Le dimanche 1 août 2004 à 0 h 00 min | Par | Rubrique : Zoom

Vincent Heden (Judas) dans Jésus-Christ Superstar à Villers-la-ville ©DR

Vincent Heden (Judas) dans Jésus-Christ Superstar à Villers-la-ville ©DR

L’évidence d’un lieu
Le cadre ? Les ruines d’une abbaye du XIIe siècle, site unique où les pierres chargées d’histoire se mêlent à la nature pour inspirer calme et sérénité.
Depuis 1987, Patrick de Longrée, avec son associé Rinus Vanelslander, ont établi leur résidence d’été dans ce lieu incroyable en y produisant chaque année un grand spectacle. Cyrano, Quasimodo, Faust, Hamlet, Dom Juan sont autant de personnages plus grands que nature ayant hanté majestueusement les ruines cisterciennes. Si la programmation a déjà abordé le théâtre musical (Athalie de Racine, avec une partition baroque, et Thyl Ulenspiegel, adapté du folklore belge), cette année, pour la première fois, Villers-la-ville, accueille un musical anglo-saxon, l’incontournable Jésus-Christ Superstar d’Andrew Lloyd Webber et Tim Rice (adapté ici en français par Pierre Delanoë), oeuvre culte, à la fois intemporelle et délicieusement datée. Quand on voit ces ruines vibrant d’une dimension spirituelle, il est logique d’imaginer un spectacle – même un opéra-rock – sur les derniers jours du Christ prenant place en leur sein.
« En ce qui concerne Jésus-Christ Superstar, il y a toujours eu une évidence avec à ce site, nous confie Patrick de Longrée. D’ailleurs, le premier spectacle que nous avons produit ici est Barabbas qui, en quelque sorte, racontait déjà la même histoire mais d’un point de vue différent. Dès le début, quelqu’un de l’équipe a évoqué l’idée de faire Jésus-Christ Superstar à Villers-la-ville mais à l’époque, nous étions jeunes, nous n’avions pas un centime, nous bouffions de la vache enragée… Cependant, l’idée revenait de façon cyclique. »
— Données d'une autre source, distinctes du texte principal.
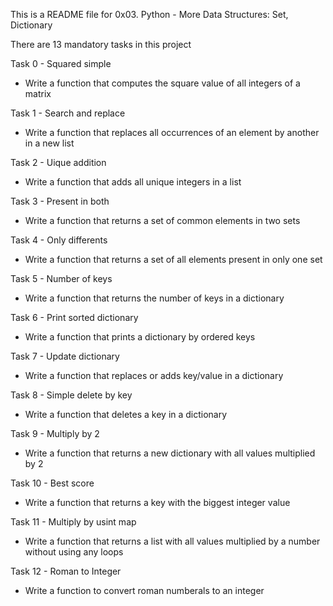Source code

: This is a README file for 0x03. Python - More Data Structures: Set, Dictionary

There are 13 mandatory tasks in this project

Task 0 - Squared simple
 - Write a function that computes the square value of all integers of a matrix

Task 1 - Search and replace
 - Write a function that replaces all occurrences of an element by another in a new list

Task 2 - Uique addition
 - Write a function that adds all unique integers in a list

Task 3 - Present in both
 - Write a function that returns a set of common elements in two sets

Task 4 - Only differents
 - Write a function that returns a set of all elements present in only one set

Task 5 - Number of keys
 - Write a function that returns the number of keys in a dictionary

Task 6 - Print sorted dictionary
 - Write a function that prints a dictionary by ordered keys

Task 7 - Update dictionary
 - Write a function that replaces or adds key/value in a dictionary

Task 8 - Simple delete by key
 - Write a function that deletes a key in a dictionary

Task 9 - Multiply by 2
 - Write a function that returns a new dictionary with all values multiplied by 2

Task 10 - Best score
 - Write a function that returns a key with the biggest integer value

Task 11 - Multiply by usint map
 - Write a function that returns a list with all values multiplied by a number without using any loops

Task 12 - Roman to Integer
 - Write a function to convert roman numberals to an integer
Au fil des années, les spectacles de Villers-la-ville deviennent vite une institution, un rendez-vous culturel incontournable. Les jeunes producteurs acquièrent du prestige et de l’expérience et se décident à monter Jésus-Christ Superstar. Commence alors la phase de négociations avec le Really Useful Group qui gère les droits des oeuvres d’Andrew Lloyd Webber. « Nous avons mis la barre au bon niveau et avons procédé par avocats interposés, explique Patrick. Le Really Useful Group nous a donc demandé tous les détails qu’il nous était possible de donner à ce moment-là, notamment sur nos capacités de production. Puis, à l’été 2002, la personne responsable des licences mondiales est venu voir notre production des Misérables [NDLR : version non musicale], et à l’entracte, il nous a dit ‘Andrew is ok !’. A partir de là, nous avons commencé à constituer notre équipe. »

Le choix de Jean-Mark Favorin comme metteur en scène semble s’imposer rapidement. Comédien, danseur, chanteur et metteur en scène, Jean-Mark a toujours utilisé la musique de façon prépondérante dans ses spectacles, remarqués pour leur impertinence.
« Je suivais son parcours depuis un certain temps, explique Patrick. Il montait des spectacles avec des bouts de ficelle, dans des petits théâtres, mais ça cartonnait. Il a une originalité, un regard décalé qui me plaisent, ainsi qu’une immense culture de la comédie musicale avec toutes les références inhérentes. »
Jean-Mark se souvient de cette première rencontre. « Patrick est venu voir Rose Marie [comédie musicale de Hammerstein et Harbach, 1924] que j’avais mis en scène dans une iconographie « Colt Studios » [NDLR : films pornos gays] avec des bodybuilders qui se déshabillaient très lentement à la moindre occasion.. C’est sur ce spectacle que Patrick m’a choisi et je trouve ça très audacieux ! »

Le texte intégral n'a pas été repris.